Skin and all. Usually frozen solid as well.


----------



## Carol Boche (May 13, 2007)

Sometimes I feed the whole rabbit and sometimes it is cleaned and quartered. 
Depends on when she butchers and what other surplus organ meats I have that I need to feed as well.

I am a fanatic about rotation, not that I need to be, but when I get more meat in, I pull everything and re-organize since I have three freezers. :lol:


----------



## Maren Bell Jones (Jun 7, 2006)

Rabbit is excellent for whole prey style. If it was me, I'd probably skin them (or maybe not) and give them the whole carcass. I have heard from somewhere (not a lot of help, sorry!) that feeding just rabbit may be a risk of not enough taurine perhaps? Or maybe it was something else. Good to know if you are feeding the cats as well as the dogs. I'll have to look it up! Rotating whole prey is a good idea though.


----------



## Bob Scott (Mar 30, 2006)

Relative to this post, I remember cleaning a lot of rabbits and we always had to be careful about the bile gland (I think). In feeding whole prey, is this a concern?
I do know that wild rabbit is low in body fat.


----------



## Dan Long (Jan 10, 2008)

Rabbit would be an excellent addition to a raw diet. You'd have to mix it in just like anything else you feed- variety is the key to success with raw.


----------



## Howard Gaines III (Dec 26, 2007)

Wabbit? I woves wabbit! Wif celery, onions, ummmm wabbit stew!!!


----------



## Dan Long (Jan 10, 2008)

Cook! Where's my Hassenfeffah!


----------



## Anne Vaini (Mar 15, 2007)

mmmm..... fencasa!


----------



## Patrick Cheatham (Apr 10, 2006)

Yea the local rabbit farmer here loves them to they charge 5.70$ a LB.


----------



## Will Kline (Jan 10, 2008)

Patrick Cheatham said:


> Yea the local rabbit farmer here loves them to they charge 5.70$ a LB.
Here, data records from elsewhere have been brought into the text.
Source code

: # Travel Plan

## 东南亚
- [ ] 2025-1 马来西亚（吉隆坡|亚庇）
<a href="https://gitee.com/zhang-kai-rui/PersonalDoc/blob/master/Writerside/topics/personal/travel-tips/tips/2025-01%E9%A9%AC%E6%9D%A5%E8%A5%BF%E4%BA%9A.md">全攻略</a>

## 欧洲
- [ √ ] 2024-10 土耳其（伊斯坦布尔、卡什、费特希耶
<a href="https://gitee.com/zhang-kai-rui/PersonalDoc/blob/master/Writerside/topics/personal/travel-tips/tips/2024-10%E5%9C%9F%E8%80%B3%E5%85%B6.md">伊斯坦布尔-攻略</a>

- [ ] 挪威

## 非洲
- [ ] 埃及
At that price I would raise my own rabbits. When I was a kid I used to raise them and sell them for $5 -$10 a piece. Had my dad paint a sign and everything (he was a commercial artist so it was very professional looking). On a side note I also used to charge my friends $2 to watch them make bunny love!  

Yes I was quite the entrepreneur at 10 years old! ;-)


----------



## Bill Langan (Mar 9, 2008)

Here's where all my reptile keeper friends get there feed from. 

(specializes in the production and distribution of frozen mice, rats, rabbits, guinea pigs, chicks and quail, RodentPro.com® has provided premium quality feeder animals to the reptile, birds of prey, aquatic and carnivore communities since 1993. ) 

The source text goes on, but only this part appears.